A decisão é da 1ª turma do TRF da 1ª região, que considerou a situação familiar excepcional e a ausência de fundamentação individualizada no indeferimento administrativo.
Mudança familiar
Ao ajuizar a ação, o servidor explicou que teve o pedido de teletrabalho negado pelo TCU. Sustentou que havia sido removido de Brasília/DF para Curitiba/PR para acompanhar a esposa, também servidora pública, posteriormente transferida de ofício para Londrina/PR, cidade que não possui unidade do tribunal.
Segundo o processo, a exigência de trabalho presencial implicaria deslocamentos frequentes entre municípios, o que comprometeria a convivência familiar e o acompanhamento do filho, diagnosticado com Transtorno do Espectro Autista e submetido a tratamento terapêutico intensivo.
Inicialmente, a apelação havia sido julgada improcedente sob o entendimento de que a concessão do regime remoto integral seria ato discricionário da Administração Pública.
Em seguida, foram opostos embargos de declaração sob o argumento de que a decisão anterior não havia enfrentado questões relevantes apresentadas no processo, entre elas a proteção constitucional da unidade familiar e a situação do filho menor.
Omissões no acórdão
Ao reexaminar o caso, a juíza Federal convocada Hind Ghassan Kayath afirmou que o acórdão anterior deixou de enfrentar argumentos relevantes apresentados na apelação.
"Verifica-se omissão quanto à invocação do princípio da proteção à unidade familiar, previsto no art. 226 da Constituição Federal, diante da circunstância de que o embargante foi removido de Brasília/DF para Curitiba/PR para acompanhar sua esposa, também servidora pública, que, posteriormente, foi transferida de ofício para Londrina/PR, cidade que não possui unidade do TCU."
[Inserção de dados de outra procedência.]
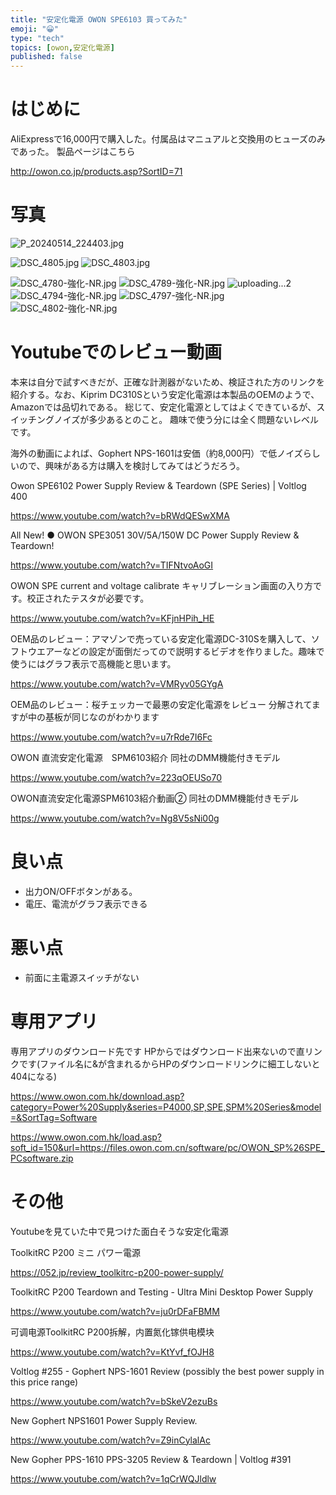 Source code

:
 ```yaml
---
title: "安定化電源 OWON SPE6103 買ってみた"
emoji: "😀"
type: "tech"
topics: [owon,安定化電源]
published: false
---
```

# はじめに

AliExpressで16,000円で購入した。付属品はマニュアルと交換用のヒューズのみであった。
製品ページはこちら

http://owon.co.jp/products.asp?SortID=71

# 写真
![P_20240514_224403.jpg](https://qiita-image-store.s3.ap-northeast-1.amazonaws.com/0/2146151/22996063-c24f-def2-c285-1e81b163390a.jpeg)

![DSC_4805.jpg](https://qiita-image-store.s3.ap-northeast-1.amazonaws.com/0/2146151/34209969-84ef-a218-ff16-ec84f70b5cad.jpeg)
![DSC_4803.jpg](https://qiita-image-store.s3.ap-northeast-1.amazonaws.com/0/2146151/8f992315-601a-45e6-e747-7d6c6af4b01d.jpeg)

![DSC_4780-強化-NR.jpg](https://qiita-image-store.s3.ap-northeast-1.amazonaws.com/0/2146151/1c74fb74-bf61-f798-eee0-8a09110902cf.jpeg)
![DSC_4789-強化-NR.jpg](https://qiita-image-store.s3.ap-northeast-1.amazonaws.com/0/2146151/68637aab-a2ac-ce3b-0e57-1b68df7fb381.jpeg)
![uploading...2]()
![DSC_4794-強化-NR.jpg](https://qiita-image-store.s3.ap-northeast-1.amazonaws.com/0/2146151/66c9d5a3-3975-3737-7745-e3a329850362.jpeg)
![DSC_4797-強化-NR.jpg](https://qiita-image-store.s3.ap-northeast-1.amazonaws.com/0/2146151/ada585e8-3a9e-350f-63af-4085344b1875.jpeg)
![DSC_4802-強化-NR.jpg](https://qiita-image-store.s3.ap-northeast-1.amazonaws.com/0/2146151/ad5f6294-84cf-e5dd-ae06-825c5b086aa6.jpeg)

# Youtubeでのレビュー動画
本来は自分で試すべきだが、正確な計測器がないため、検証された方のリンクを紹介する。なお、Kiprim DC310Sという安定化電源は本製品のOEMのようで、Amazonでは品切れである。
総じて、安定化電源としてはよくできているが、スイッチングノイズが多少あるとのこと。
趣味で使う分には全く問題ないレベルです。

海外の動画によれば、Gophert NPS-1601は安価（約8,000円）で低ノイズらしいので、興味がある方は購入を検討してみてはどうだろう。

Owon SPE6102 Power Supply Review & Teardown (SPE Series) | Voltlog 400

https://www.youtube.com/watch?v=bRWdQESwXMA

All New! ● OWON SPE3051 30V/5A/150W DC Power Supply Review & Teardown!

https://www.youtube.com/watch?v=TIFNtvoAoGI

OWON SPE current and voltage calibrate
キャリブレーション画面の入り方です。校正されたテスタが必要です。

https://www.youtube.com/watch?v=KFjnHPih_HE


OEM品のレビュー：アマゾンで売っている安定化電源DC-310Sを購入して、ソフトウエアーなどの設定が面倒だってので説明するビデオを作りました。趣味で使うにはグラフ表示で高機能と思います。

https://www.youtube.com/watch?v=VMRyv05GYgA


OEM品のレビュー：桜チェッカーで最悪の安定化電源をレビュー
分解されてますが中の基板が同じなのがわかります

https://www.youtube.com/watch?v=u7rRde7I6Fc


OWON 直流安定化電源　SPM6103紹介
同社のDMM機能付きモデル

https://www.youtube.com/watch?v=223qOEUSo70

OWON直流安定化電源SPM6103紹介動画②
同社のDMM機能付きモデル

https://www.youtube.com/watch?v=Ng8V5sNi00g

# 良い点

- 出力ON/OFFボタンがある。
- 電圧、電流がグラフ表示できる

# 悪い点

- 前面に主電源スイッチがない

# 専用アプリ
専用アプリのダウンロード先です
HPからではダウンロード出来ないので直リンクです(ファイル名に&が含まれるからHPのダウンロードリンクに細工しないと404になる)

https://www.owon.com.hk/download.asp?category=Power%20Supply&series=P4000,SP,SPE,SPM%20Series&model=&SortTag=Software

https://www.owon.com.hk/load.asp?soft_id=150&url=https://files.owon.com.cn/software/pc/OWON_SP%26SPE_PCsoftware.zip

# その他

Youtubeを見ていた中で見つけた面白そうな安定化電源

ToolkitRC P200 ミニ パワー電源

https://052.jp/review_toolkitrc-p200-power-supply/

ToolkitRC P200 Teardown and Testing - Ultra Mini Desktop Power Supply

https://www.youtube.com/watch?v=ju0rDFaFBMM

可调电源ToolkitRC P200拆解，内置氮化镓供电模块

https://www.youtube.com/watch?v=KtYvf_fOJH8


Voltlog #255 - Gophert NPS-1601 Review (possibly the best power supply in this price range)

https://www.youtube.com/watch?v=bSkeV2ezuBs

New Gophert NPS1601 Power Supply Review.

https://www.youtube.com/watch?v=Z9inCylalAc


New Gopher PPS-1610 PPS-3205 Review & Teardown | Voltlog #391

https://www.youtube.com/watch?v=1qCrWQJldlw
A magistrada também considerou relevante o fato de o filho do servidor ser diagnosticado com Transtorno do Espectro Autista e estar submetido a acompanhamento terapêutico intensivo, circunstância comprovada nos autos e que inclusive já havia motivado a concessão administrativa de horário especial.
A juíza também apontou falta de fundamentação individualizada no indeferimento do teletrabalho, já que a administração apenas afirmou que o servidor não se enquadrava na Portaria-TCU 9/22, sem analisar as circunstâncias excepcionais do caso.
"Tal omissão contraria o disposto no art. 50 da Lei nº 9.784/99, que exige a devida motivação dos atos administrativos, especialmente quando negam direitos alegados com base em elementos individualizados e excepcionais."
A relatora também destacou que princípios como razoabilidade, proporcionalidade e dignidade da pessoa humana devem orientar a atuação da Administração Pública, inclusive no exercício da discricionariedade administrativa.
Diante das omissões identificadas, a 1ª turma deu provimento aos embargos de declaração com efeitos modificativos para reformar o acórdão anterior e julgar procedente o pedido, assegurando ao servidor o direito de permanecer em regime de teletrabalho integral enquanto persistirem as condições excepcionais demonstradas nos autos.
O escritório Cassel Ruzzarin Advogados atua pelo servidor.